*** Opening of The records ***
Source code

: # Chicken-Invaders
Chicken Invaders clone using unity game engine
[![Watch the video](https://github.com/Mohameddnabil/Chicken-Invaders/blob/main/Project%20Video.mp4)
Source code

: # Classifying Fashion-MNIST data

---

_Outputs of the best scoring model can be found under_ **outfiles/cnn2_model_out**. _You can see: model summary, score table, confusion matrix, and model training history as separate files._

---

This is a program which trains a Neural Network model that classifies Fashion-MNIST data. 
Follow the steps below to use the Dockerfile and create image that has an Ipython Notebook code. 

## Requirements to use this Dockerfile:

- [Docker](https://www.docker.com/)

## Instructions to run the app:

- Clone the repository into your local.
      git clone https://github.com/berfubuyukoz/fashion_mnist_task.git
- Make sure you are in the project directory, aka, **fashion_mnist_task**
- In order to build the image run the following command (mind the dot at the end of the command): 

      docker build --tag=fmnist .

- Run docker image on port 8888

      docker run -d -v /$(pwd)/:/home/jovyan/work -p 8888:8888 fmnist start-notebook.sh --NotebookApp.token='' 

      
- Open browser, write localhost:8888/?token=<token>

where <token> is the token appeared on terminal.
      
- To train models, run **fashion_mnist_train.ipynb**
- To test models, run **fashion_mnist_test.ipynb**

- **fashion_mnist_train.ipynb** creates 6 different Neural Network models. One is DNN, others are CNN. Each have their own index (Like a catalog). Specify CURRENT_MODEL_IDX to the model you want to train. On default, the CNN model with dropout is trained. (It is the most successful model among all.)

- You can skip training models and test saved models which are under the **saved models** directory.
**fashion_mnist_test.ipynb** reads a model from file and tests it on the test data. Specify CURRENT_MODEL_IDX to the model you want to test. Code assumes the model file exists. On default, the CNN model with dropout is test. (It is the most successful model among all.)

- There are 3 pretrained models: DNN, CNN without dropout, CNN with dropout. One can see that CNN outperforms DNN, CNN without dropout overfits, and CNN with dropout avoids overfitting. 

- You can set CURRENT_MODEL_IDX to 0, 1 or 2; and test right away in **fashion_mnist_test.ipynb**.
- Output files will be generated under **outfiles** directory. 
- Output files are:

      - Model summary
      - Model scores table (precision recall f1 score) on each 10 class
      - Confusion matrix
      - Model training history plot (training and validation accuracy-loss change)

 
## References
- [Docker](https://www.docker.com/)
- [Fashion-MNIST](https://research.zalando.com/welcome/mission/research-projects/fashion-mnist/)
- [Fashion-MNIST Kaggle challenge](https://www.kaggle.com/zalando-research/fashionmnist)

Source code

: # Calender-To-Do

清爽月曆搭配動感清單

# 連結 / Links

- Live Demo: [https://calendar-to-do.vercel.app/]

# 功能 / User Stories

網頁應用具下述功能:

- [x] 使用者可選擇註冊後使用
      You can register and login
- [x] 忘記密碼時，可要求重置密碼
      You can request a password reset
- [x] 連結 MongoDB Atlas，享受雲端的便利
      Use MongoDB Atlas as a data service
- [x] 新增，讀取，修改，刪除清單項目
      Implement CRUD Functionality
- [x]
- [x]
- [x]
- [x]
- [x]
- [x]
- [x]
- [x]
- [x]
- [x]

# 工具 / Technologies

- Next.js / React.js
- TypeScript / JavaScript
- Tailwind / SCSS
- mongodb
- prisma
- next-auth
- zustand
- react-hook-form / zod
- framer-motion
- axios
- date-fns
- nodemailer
*** Close of The records ***
In the answer, the lines from the first line of the data above through the line containing "docker build --tag=fmnist ." must appear exactly as written, with nothing else.

Source code

: # Chicken-Invaders
Chicken Invaders clone using unity game engine
[![Watch the video](https://github.com/Mohameddnabil/Chicken-Invaders/blob/main/Project%20Video.mp4)
Source code

: # Classifying Fashion-MNIST data

---

_Outputs of the best scoring model can be found under_ **outfiles/cnn2_model_out**. _You can see: model summary, score table, confusion matrix, and model training history as separate files._

---

This is a program which trains a Neural Network model that classifies Fashion-MNIST data. 
Follow the steps below to use the Dockerfile and create image that has an Ipython Notebook code. 

## Requirements to use this Dockerfile:

- [Docker](https://www.docker.com/)

## Instructions to run the app:

- Clone the repository into your local.
      git clone https://github.com/berfubuyukoz/fashion_mnist_task.git
- Make sure you are in the project directory, aka, **fashion_mnist_task**
- In order to build the image run the following command (mind the dot at the end of the command): 

      docker build --tag=fmnist .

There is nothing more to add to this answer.